本日日本最終上映となる「奇跡の丘」見てきまして、ロケーションが何処なのか知りたくなりこちらに辿り着きました。
洗礼のシーンの滝や荒涼とした高知など知りたかった場所を細かく教えてくださって感謝感激。
当然、マテーラは世界遺産登録前の撮影でしょうが、あの崩落シーンはどうやったのか不思議です。
まだ綺麗に整備もされていなくて、古の雰囲気を残す感じがむしろ美しかったなぁ…と思いました。

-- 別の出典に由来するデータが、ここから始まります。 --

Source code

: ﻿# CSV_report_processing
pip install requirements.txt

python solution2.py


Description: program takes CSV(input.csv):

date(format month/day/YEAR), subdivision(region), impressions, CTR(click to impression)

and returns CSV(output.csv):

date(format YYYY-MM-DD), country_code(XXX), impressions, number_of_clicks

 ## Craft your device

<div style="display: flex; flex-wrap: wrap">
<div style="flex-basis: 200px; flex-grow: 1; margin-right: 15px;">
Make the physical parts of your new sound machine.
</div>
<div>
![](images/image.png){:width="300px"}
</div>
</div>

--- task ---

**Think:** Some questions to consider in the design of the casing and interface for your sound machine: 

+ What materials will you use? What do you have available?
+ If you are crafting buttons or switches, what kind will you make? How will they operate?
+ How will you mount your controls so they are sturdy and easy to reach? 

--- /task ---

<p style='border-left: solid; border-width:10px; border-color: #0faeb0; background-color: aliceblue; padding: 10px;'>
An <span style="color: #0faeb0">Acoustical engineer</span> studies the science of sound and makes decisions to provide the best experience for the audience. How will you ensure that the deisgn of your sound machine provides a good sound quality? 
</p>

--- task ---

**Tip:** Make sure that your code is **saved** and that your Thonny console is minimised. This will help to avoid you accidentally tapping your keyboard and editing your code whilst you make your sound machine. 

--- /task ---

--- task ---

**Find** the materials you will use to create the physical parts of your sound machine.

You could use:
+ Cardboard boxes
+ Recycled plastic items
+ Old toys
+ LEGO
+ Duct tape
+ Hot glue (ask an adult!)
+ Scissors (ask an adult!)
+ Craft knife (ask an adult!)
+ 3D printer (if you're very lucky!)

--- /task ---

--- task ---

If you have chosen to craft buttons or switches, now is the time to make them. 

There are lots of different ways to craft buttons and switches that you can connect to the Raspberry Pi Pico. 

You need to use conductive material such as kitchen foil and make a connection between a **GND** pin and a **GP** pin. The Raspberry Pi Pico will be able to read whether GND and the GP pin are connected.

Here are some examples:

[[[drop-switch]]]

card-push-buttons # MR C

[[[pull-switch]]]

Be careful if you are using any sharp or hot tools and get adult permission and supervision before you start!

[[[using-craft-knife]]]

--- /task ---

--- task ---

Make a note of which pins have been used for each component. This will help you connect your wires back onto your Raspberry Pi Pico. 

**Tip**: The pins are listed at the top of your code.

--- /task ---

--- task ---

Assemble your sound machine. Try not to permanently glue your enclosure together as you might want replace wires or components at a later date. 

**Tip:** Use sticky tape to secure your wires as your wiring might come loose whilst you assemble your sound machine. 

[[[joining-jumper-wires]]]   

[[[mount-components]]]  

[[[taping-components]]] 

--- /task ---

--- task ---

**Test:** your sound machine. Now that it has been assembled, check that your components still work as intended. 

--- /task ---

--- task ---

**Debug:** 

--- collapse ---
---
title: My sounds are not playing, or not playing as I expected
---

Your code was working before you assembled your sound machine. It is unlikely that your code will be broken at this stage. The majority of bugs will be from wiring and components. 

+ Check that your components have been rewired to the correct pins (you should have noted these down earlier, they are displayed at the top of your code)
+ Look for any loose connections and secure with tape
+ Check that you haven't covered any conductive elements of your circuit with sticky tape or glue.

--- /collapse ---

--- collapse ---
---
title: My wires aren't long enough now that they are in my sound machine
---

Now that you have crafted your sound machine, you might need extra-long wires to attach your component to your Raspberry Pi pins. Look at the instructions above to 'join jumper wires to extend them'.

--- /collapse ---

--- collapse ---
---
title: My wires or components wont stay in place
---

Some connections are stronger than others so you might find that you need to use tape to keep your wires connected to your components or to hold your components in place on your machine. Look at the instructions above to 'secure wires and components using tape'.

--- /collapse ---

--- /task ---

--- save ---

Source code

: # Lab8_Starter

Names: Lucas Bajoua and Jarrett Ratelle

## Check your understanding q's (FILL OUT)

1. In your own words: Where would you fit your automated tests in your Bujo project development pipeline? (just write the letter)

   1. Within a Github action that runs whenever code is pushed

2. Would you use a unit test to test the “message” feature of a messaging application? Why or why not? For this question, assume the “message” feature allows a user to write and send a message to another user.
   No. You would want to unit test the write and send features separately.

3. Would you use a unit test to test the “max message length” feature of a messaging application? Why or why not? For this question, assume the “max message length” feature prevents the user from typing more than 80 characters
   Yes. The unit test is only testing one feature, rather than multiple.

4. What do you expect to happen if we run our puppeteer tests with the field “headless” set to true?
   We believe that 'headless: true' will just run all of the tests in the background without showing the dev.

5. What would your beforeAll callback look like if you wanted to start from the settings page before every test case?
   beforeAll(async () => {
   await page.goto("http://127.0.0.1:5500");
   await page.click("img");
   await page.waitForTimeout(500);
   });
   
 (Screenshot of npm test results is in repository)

いつかこちらのページ参考にしながらロケ地巡りしたいな…と夢馳せております。
楽しく拝見させていただきました。
ありがとう!
Sputnikさん、コメントありがとうございます。
『奇跡の丘』上映されていたのですね。拙記事がお役に立てたのでしたら、とても嬉しいですし、コメントいただけてまた励みになりました。
崩落シーン、おっしゃる通りどうやって撮ったのか気になりますね。最初はカメラを揺らしているだけかと思ったら、本当にボコボコ崩れていきますので、どこぞやの再開発エリアか廃村を利用したのかもしれません。資料を調べれば書いてあるとは思いますので、何かわかりましたら追記しておきますね。
マテーラは映画の撮影地としては絶好の場所のようで、最近も『007/ノー・タイム・トゥ・ダイ』でも登場していました。きれいな夜景は良いのですが、アストン・マーティンがドリフトで走り回ったり、●●が○○するド派手なアクションシーンはちとやりすぎのような……。でもよく撮影できたものだと思います。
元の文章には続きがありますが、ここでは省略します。